EXERCISE DESCRIPTION:
Every record that follows is to be copied exactly, with the pictures omitted.

RECORDS PROVIDED:
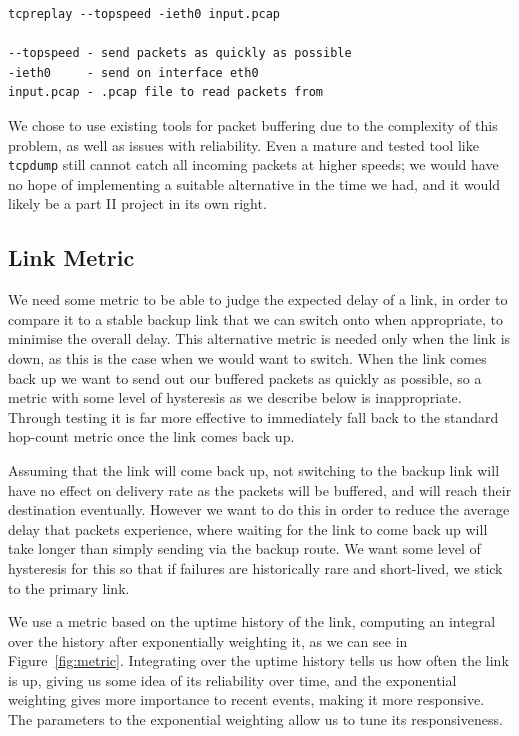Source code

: \documentclass[withindex,glossary,openany]{cam-thesis}
\begin{document}
\begin{lstlisting}[label=replay_command, caption=\texttt{tcpreplay} command with explanation of arguments, frame=tb]
tcpreplay --topspeed -ieth0 input.pcap

--topspeed - send packets as quickly as possible
-ieth0     - send on interface eth0
input.pcap - .pcap file to read packets from
\end{lstlisting}

We chose to use existing tools for packet buffering due to the complexity of this problem, as well as issues with reliability. Even a mature and tested tool like \texttt{tcpdump} still cannot catch all incoming packets at higher speeds; we would have no hope of implementing a suitable alternative in the time we had, and it would likely be a part II project in its own right.

\subsection{Link Metric}

We need some metric to be able to judge the expected delay of a link, in order to compare it to a stable backup link that we can switch onto when appropriate, to minimise the overall delay. This alternative metric is needed only when the link is down, as this is the case when we would want to switch. When the link comes back up we want to send out our buffered packets as quickly as possible, so a metric with some level of hysteresis as we describe below is inappropriate. Through testing it is far more effective to immediately fall back to the standard hop-count metric once the link comes back up.

Assuming that the link will come back up, not switching to the backup link will have no effect on delivery rate as the packets will be buffered, and will reach their destination eventually. However we want to do this in order to reduce the average delay that packets experience, where waiting for the link to come back up will take longer than simply sending via the backup route. We want some level of hysteresis for this so that if failures are historically rare and short-lived, we stick to the primary link.

We use a metric based on the uptime history of the link, computing an integral over the history after exponentially weighting it, as we can see in Figure~\ref{fig:metric}. Integrating over the uptime history tells us how often the link is up, giving us some idea of its reliability over time, and the exponential weighting gives more importance to recent events, making it more responsive. The parameters to the exponential weighting allow us to tune its responsiveness.
\end{document}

ANSWER SPACE:
Source code

: \documentclass[withindex,glossary,openany]{cam-thesis}
\begin{document}
\begin{lstlisting}[label=replay_command, caption=\texttt{tcpreplay} command with explanation of arguments, frame=tb]
tcpreplay --topspeed -ieth0 input.pcap

--topspeed - send packets as quickly as possible
-ieth0     - send on interface eth0
input.pcap - .pcap file to read packets from
\end{lstlisting}

We chose to use existing tools for packet buffering due to the complexity of this problem, as well as issues with reliability. Even a mature and tested tool like \texttt{tcpdump} still cannot catch all incoming packets at higher speeds; we would have no hope of implementing a suitable alternative in the time we had, and it would likely be a part II project in its own right.

\subsection{Link Metric}

We need some metric to be able to judge the expected delay of a link, in order to compare it to a stable backup link that we can switch onto when appropriate, to minimise the overall delay. This alternative metric is needed only when the link is down, as this is the case when we would want to switch. When the link comes back up we want to send out our buffered packets as quickly as possible, so a metric with some level of hysteresis as we describe below is inappropriate. Through testing it is far more effective to immediately fall back to the standard hop-count metric once the link comes back up.

Assuming that the link will come back up, not switching to the backup link will have no effect on delivery rate as the packets will be buffered, and will reach their destination eventually. However we want to do this in order to reduce the average delay that packets experience, where waiting for the link to come back up will take longer than simply sending via the backup route. We want some level of hysteresis for this so that if failures are historically rare and short-lived, we stick to the primary link.

We use a metric based on the uptime history of the link, computing an integral over the history after exponentially weighting it, as we can see in Figure~\ref{fig:metric}. Integrating over the uptime history tells us how often the link is up, giving us some idea of its reliability over time, and the exponential weighting gives more importance to recent events, making it more responsive. The parameters to the exponential weighting allow us to tune its responsiveness.
\end{document}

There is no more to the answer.